WORK TO COMPLETE:
Report how many lines of the material contain the string "runtime". Add nothing beyond the number.
• • • •
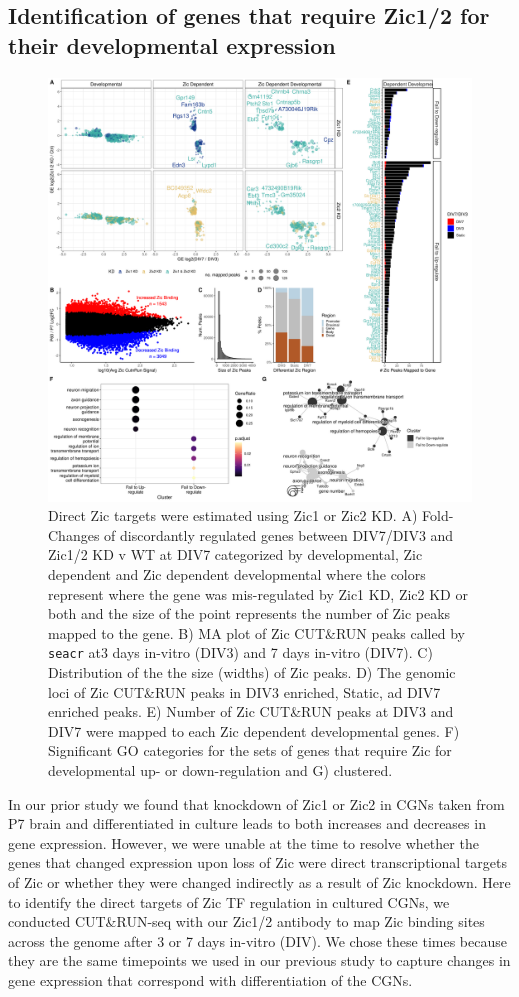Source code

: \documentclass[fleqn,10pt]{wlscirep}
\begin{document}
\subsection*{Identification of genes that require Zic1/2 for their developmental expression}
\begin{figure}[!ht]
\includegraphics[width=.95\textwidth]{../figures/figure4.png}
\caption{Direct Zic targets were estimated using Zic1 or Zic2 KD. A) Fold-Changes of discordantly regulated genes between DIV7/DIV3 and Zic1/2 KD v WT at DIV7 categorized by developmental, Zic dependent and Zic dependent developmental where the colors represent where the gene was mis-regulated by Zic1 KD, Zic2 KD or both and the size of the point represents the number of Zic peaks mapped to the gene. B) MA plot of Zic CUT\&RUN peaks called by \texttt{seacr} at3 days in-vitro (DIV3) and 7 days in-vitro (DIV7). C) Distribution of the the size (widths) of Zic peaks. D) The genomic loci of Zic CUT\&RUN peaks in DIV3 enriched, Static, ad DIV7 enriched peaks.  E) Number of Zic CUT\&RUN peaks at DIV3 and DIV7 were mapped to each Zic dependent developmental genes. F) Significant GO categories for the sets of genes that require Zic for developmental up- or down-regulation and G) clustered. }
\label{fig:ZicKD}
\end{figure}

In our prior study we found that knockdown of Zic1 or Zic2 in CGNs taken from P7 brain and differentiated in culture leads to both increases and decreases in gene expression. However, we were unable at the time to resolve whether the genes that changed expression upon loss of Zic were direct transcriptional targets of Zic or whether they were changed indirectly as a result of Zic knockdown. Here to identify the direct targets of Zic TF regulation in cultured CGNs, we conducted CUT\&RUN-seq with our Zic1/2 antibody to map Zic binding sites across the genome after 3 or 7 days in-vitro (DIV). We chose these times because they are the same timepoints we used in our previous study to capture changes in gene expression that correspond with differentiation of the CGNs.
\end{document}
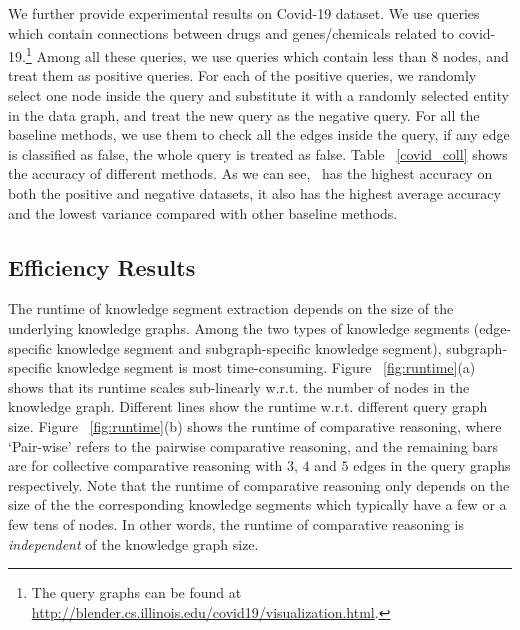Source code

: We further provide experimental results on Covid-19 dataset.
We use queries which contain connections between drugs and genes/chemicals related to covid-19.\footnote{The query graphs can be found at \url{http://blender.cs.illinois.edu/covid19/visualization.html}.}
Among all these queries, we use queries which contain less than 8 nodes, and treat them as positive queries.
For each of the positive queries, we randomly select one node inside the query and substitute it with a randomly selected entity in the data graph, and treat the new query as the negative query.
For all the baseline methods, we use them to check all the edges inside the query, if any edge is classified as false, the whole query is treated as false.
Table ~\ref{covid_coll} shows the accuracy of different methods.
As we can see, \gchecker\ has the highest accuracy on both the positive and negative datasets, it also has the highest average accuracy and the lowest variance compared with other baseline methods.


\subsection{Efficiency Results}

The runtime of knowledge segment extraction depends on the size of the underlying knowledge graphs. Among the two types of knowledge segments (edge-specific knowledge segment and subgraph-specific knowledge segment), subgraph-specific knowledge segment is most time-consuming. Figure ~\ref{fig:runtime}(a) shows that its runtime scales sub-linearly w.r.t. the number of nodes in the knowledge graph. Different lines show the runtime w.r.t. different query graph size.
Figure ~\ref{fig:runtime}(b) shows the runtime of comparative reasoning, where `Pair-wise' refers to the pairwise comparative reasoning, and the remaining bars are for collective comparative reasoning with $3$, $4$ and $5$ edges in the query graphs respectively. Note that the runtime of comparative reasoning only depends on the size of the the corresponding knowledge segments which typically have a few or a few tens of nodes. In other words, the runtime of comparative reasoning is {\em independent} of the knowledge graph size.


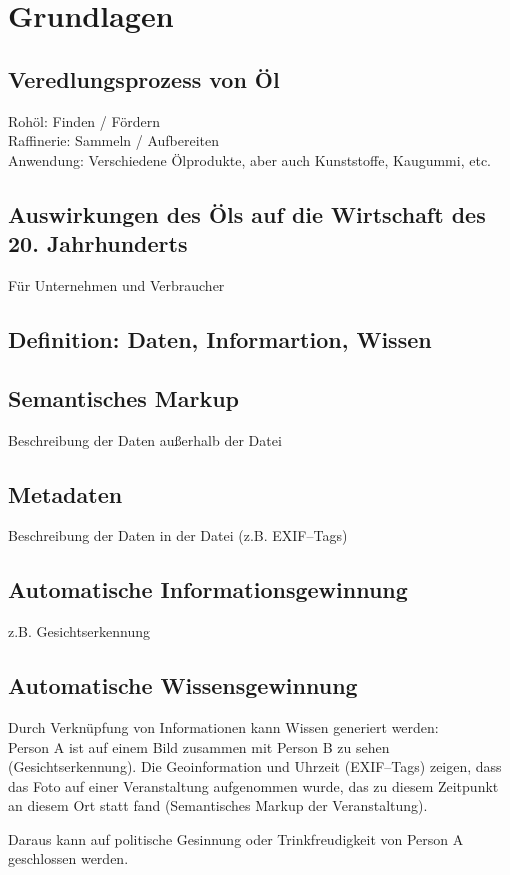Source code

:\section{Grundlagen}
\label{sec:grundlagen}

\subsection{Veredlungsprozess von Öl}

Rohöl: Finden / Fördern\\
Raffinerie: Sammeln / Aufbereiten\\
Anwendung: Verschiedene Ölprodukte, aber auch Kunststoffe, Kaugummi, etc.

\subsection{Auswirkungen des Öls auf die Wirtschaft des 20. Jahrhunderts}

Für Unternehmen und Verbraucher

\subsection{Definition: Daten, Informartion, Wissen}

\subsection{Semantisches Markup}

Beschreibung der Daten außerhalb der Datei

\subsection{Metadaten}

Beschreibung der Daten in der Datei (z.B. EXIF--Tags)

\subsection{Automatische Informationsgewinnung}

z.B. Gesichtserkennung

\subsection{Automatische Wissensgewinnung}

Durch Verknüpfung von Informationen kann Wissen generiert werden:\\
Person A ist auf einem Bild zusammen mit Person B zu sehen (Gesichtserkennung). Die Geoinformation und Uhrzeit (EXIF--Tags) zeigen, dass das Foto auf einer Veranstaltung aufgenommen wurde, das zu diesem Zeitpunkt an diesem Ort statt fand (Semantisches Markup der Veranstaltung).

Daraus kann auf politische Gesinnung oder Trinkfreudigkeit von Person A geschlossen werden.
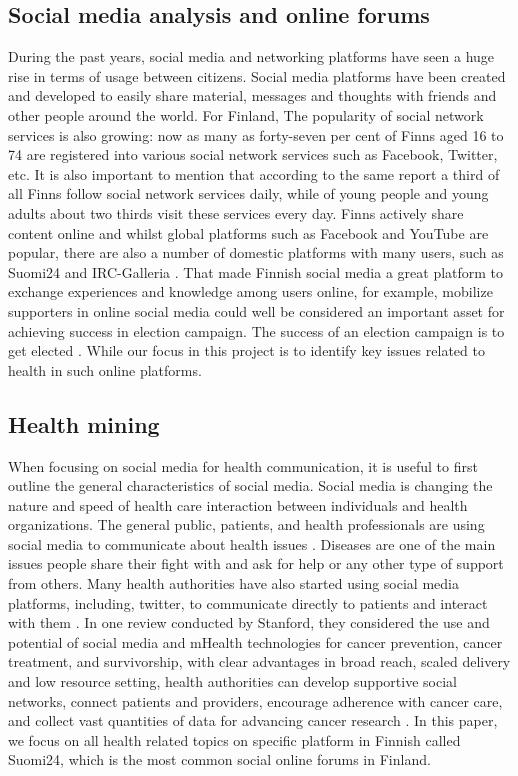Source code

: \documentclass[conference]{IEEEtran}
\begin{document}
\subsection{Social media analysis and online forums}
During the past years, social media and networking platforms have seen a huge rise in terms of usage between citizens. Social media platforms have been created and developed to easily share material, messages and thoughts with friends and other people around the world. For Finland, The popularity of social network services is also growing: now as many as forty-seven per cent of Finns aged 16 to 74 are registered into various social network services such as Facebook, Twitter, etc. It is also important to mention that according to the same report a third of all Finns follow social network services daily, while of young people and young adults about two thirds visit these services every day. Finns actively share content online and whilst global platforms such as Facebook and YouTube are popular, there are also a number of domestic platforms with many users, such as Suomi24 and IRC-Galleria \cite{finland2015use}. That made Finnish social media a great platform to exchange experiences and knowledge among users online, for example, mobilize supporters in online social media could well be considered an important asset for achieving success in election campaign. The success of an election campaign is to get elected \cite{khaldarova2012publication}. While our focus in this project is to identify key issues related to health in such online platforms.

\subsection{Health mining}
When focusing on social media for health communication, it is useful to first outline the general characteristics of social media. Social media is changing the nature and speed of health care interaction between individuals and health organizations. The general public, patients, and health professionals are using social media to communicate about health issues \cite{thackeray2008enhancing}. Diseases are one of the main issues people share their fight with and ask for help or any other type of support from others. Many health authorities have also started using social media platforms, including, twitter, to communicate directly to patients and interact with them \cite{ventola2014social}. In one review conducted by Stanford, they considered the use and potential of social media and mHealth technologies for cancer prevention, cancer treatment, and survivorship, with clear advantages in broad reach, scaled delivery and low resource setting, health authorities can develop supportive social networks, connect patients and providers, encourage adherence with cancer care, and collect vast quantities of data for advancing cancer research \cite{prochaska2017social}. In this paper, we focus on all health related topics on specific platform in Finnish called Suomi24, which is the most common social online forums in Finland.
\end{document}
• • • •
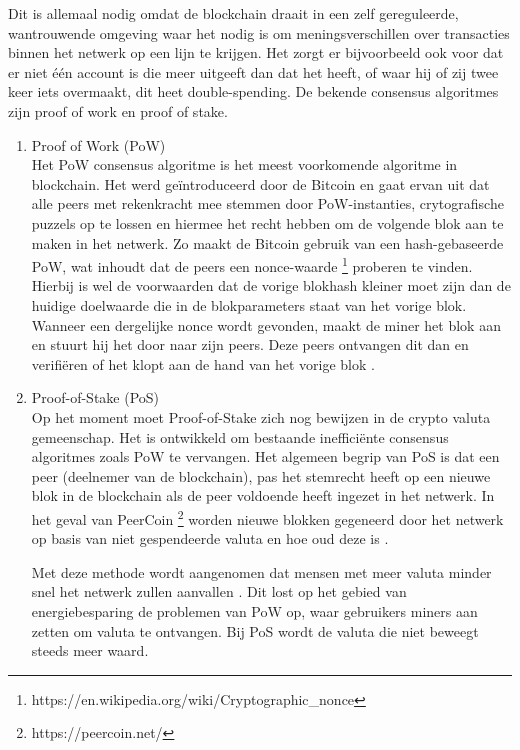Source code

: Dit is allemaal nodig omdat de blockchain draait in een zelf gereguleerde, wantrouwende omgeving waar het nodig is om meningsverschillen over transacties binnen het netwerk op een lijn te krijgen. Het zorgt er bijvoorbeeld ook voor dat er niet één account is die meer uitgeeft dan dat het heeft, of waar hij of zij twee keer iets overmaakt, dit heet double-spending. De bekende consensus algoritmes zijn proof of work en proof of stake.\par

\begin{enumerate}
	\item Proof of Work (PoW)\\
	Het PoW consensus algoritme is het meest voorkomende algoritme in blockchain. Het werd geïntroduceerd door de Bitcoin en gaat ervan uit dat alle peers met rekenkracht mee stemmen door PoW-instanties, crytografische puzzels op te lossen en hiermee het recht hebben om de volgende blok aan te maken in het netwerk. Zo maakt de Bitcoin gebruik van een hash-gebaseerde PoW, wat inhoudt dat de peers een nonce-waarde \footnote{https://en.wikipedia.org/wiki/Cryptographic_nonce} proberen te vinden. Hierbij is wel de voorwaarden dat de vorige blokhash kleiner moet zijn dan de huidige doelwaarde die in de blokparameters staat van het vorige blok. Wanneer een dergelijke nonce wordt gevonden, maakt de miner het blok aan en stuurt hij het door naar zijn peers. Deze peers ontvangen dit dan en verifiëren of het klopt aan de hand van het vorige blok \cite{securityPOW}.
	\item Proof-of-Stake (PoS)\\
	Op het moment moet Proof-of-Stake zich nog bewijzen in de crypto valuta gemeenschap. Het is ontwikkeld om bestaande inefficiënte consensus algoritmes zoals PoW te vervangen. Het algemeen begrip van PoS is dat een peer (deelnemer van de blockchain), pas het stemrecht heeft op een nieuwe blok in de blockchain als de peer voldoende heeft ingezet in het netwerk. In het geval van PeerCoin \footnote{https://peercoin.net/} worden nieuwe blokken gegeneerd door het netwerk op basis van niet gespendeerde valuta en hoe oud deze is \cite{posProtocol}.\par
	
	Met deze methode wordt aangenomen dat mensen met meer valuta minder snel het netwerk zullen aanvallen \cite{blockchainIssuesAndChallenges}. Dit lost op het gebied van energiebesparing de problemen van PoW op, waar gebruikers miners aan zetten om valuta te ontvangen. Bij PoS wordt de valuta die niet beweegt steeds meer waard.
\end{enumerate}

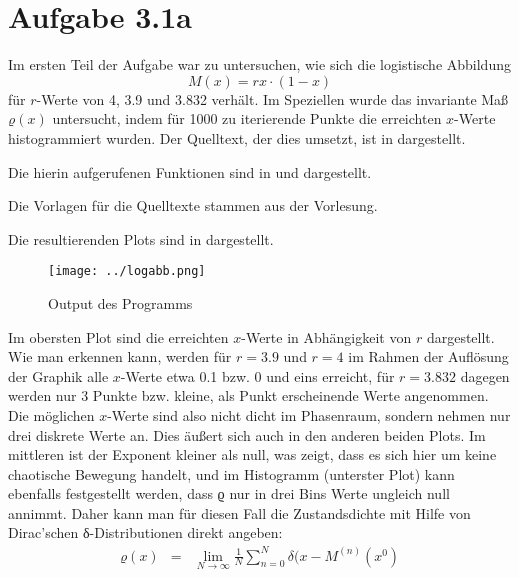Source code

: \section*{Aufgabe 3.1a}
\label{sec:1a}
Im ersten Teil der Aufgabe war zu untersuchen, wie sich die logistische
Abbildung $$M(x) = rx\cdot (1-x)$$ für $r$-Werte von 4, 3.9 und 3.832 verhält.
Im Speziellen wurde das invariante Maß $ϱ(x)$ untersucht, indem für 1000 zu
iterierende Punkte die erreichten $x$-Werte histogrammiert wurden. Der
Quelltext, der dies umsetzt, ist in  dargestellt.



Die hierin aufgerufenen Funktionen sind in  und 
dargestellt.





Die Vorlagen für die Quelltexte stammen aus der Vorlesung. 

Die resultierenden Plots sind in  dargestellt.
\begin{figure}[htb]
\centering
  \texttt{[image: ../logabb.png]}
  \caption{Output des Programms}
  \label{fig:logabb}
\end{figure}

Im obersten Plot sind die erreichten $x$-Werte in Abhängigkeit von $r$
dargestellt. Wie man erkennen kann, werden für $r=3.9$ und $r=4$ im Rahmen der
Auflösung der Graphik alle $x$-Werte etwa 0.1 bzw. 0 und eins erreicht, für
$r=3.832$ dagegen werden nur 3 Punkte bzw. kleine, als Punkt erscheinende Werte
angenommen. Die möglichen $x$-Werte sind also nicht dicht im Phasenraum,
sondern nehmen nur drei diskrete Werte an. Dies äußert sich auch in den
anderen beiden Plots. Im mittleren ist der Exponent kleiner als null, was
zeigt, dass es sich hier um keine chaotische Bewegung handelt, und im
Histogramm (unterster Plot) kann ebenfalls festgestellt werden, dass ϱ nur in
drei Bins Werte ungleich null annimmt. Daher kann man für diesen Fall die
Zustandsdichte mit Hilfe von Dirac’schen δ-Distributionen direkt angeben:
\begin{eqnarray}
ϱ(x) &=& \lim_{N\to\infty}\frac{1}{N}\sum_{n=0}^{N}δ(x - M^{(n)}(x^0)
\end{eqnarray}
• • • •
EXERCISE ANSWER:
2